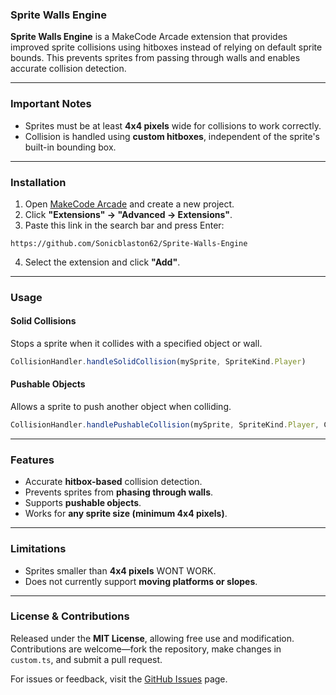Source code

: ### **Sprite Walls Engine**  

**Sprite Walls Engine** is a MakeCode Arcade extension that provides improved sprite collisions using hitboxes instead of relying on default sprite bounds. This prevents sprites from passing through walls and enables accurate collision detection.  

---

### **Important Notes**  
- Sprites must be at least **4x4 pixels** wide for collisions to work correctly.  
- Collision is handled using **custom hitboxes**, independent of the sprite's built-in bounding box.  

---

### **Installation**  
1. Open [MakeCode Arcade](https://arcade.makecode.com/) and create a new project.  
2. Click **"Extensions" → "Advanced → Extensions"**.  
3. Paste this link in the search bar and press Enter:  
```
https://github.com/Sonicblaston62/Sprite-Walls-Engine
```
4. Select the extension and click **"Add"**.  

---

### **Usage**  
#### **Solid Collisions**  
Stops a sprite when it collides with a specified object or wall.  
```typescript
CollisionHandler.handleSolidCollision(mySprite, SpriteKind.Player)
```
#### **Pushable Objects**  
Allows a sprite to push another object when colliding.  
```typescript
CollisionHandler.handlePushableCollision(mySprite, SpriteKind.Player, CollisionHandler.PushDirection.Omnidirectional)
```
---

### **Features**  
- Accurate **hitbox-based** collision detection.  
- Prevents sprites from **phasing through walls**.  
- Supports **pushable objects**.  
- Works for **any sprite size (minimum 4x4 pixels)**.  

---

### **Limitations**  
- Sprites smaller than **4x4 pixels** WONT WORK.  
- Does not currently support **moving platforms or slopes**.  

---

### **License & Contributions**  
Released under the **MIT License**, allowing free use and modification. Contributions are welcome—fork the repository, make changes in `custom.ts`, and submit a pull request.  

For issues or feedback, visit the [GitHub Issues](https://github.com/Sonicblaston62/Sprite-Walls-Engine/issues) page.
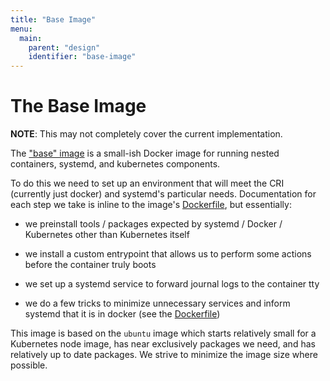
 ```yaml
---
title: "Base Image"
menu:
  main:
    parent: "design"
    identifier: "base-image"
---
```

# The Base Image

**NOTE**: This may not completely cover the current implementation.

The ["base" image][base image] is a small-ish Docker image for running
nested containers, systemd, and kubernetes components.

To do this we need to set up an environment that will meet the CRI 
(currently just docker) and systemd's particular needs. Documentation for each
step we take is inline to the image's [Dockerfile][dockerfile],
but essentially:

- we preinstall tools / packages expected by systemd / Docker / Kubernetes other
than Kubernetes itself

- we install a custom entrypoint that allows us to perform some actions before
the container truly boots

- we set up a systemd service to forward journal logs to the container tty

- we do a few tricks to minimize unnecessary services and inform systemd that it
is in docker (see the [Dockerfile][dockerfile])

This image is based on the `ubuntu` image which starts relatively small for
a Kubernetes node image, has near exclusively packages we need, and has
relatively up to date packages.
We strive to minimize the image size where possible.

[base image]: https://sigs.k8s.io/kind/images/base
[dockerfile]: https://sigs.k8s.io/kind/images/base/Dockerfile
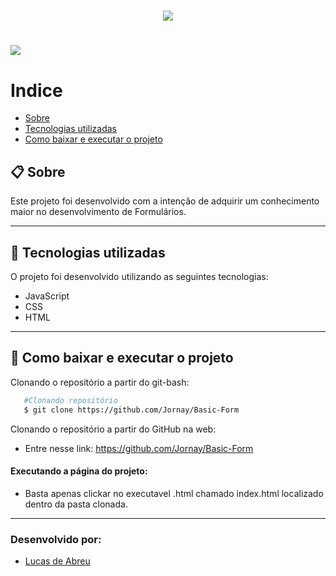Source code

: <h1 align="center">
    <img src="https://ik.imagekit.io/5u2wv9qbcb/1-read_CsBKAZZgI.png">
</h1>
<h1>
    <img align="center" src="https://ik.imagekit.io/5u2wv9qbcb/2-read_H12Dk9PmCN.png">
</h1>

# Indice
- [Sobre](#-sobre)
- [Tecnologias utilizadas](#-tecnologias-utilizadas)
- [Como baixar e executar o projeto](#-como-baixar-e-executar-o-projeto)



## 📋 **Sobre**

Este projeto foi desenvolvido com a intenção de adquirir um conhecimento maior no desenvolvimento de Formulários.

---

## 🔬 Tecnologias utilizadas 

O projeto foi desenvolvido utilizando as seguintes tecnologias:

- JavaScript
- CSS
- HTML
---
## 💾 Como baixar e executar o projeto

Clonando o repositório a partir do git-bash:
 ```bash
    #Clonando repositório
    $ git clone https://github.com/Jornay/Basic-Form
 ```

Clonando o repositório a partir do GitHub na web:

- Entre nesse link: https://github.com/Jornay/Basic-Form

#### Executando a página do projeto:
- Basta apenas clickar no executavel .html chamado index.html localizado dentro da pasta clonada.
---

### Desenvolvido por:
- [Lucas de Abreu](https://github.com/Jornay) 


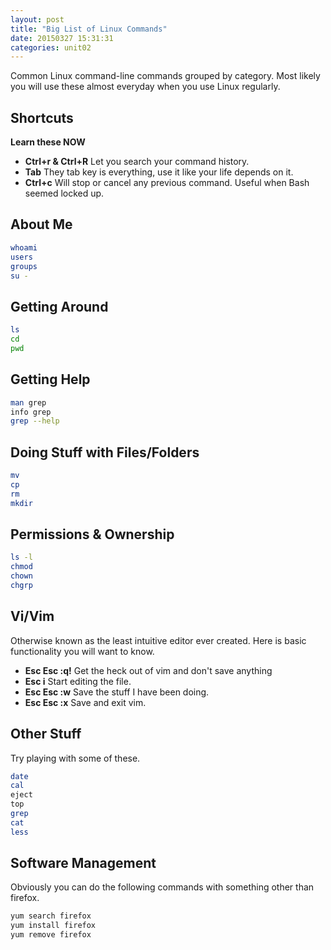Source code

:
 ```yaml
---
layout: post
title: "Big List of Linux Commands"
date: 20150327 15:31:31
categories: unit02
---
```


Common Linux command-line commands grouped by category.  Most likely you will use these almost everyday
when you use Linux regularly.

## Shortcuts

__Learn these NOW__

* __Ctrl+r & Ctrl+R__ Let you search your command history.
* __Tab__ They tab key is everything, use it like your life depends on it.
* __Ctrl+c__ Will stop or cancel any previous command.  Useful when Bash seemed locked up.

## About Me

```bash
whoami
users
groups
su -
```

## Getting Around

```bash
ls
cd
pwd
```

## Getting Help

```bash
man grep
info grep
grep --help
```

## Doing Stuff with Files/Folders

```bash
mv
cp
rm
mkdir
```

## Permissions & Ownership

```bash
ls -l
chmod
chown
chgrp
```

## Vi/Vim

Otherwise known as the least intuitive editor ever created.  Here is basic functionality you will want to know.

* __Esc Esc :q!__ Get the heck out of vim and don't save anything
* __Esc i__ Start editing the file.
* __Esc Esc :w__ Save the stuff I have been doing. 
* __Esc Esc :x__ Save and exit vim.

## Other Stuff

Try playing with some of these.

```bash
date
cal
eject
top
grep
cat
less
```

## Software Management

Obviously you can do the following commands with something other than firefox.

```bash
yum search firefox
yum install firefox
yum remove firefox
```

**Assigned task**
Among the lines above, show every one that contains the string "link".

**Solution below**
3. Paste this link in the search bar and press Enter:  
- Entre nesse link: https://github.com/Jornay/Basic-Form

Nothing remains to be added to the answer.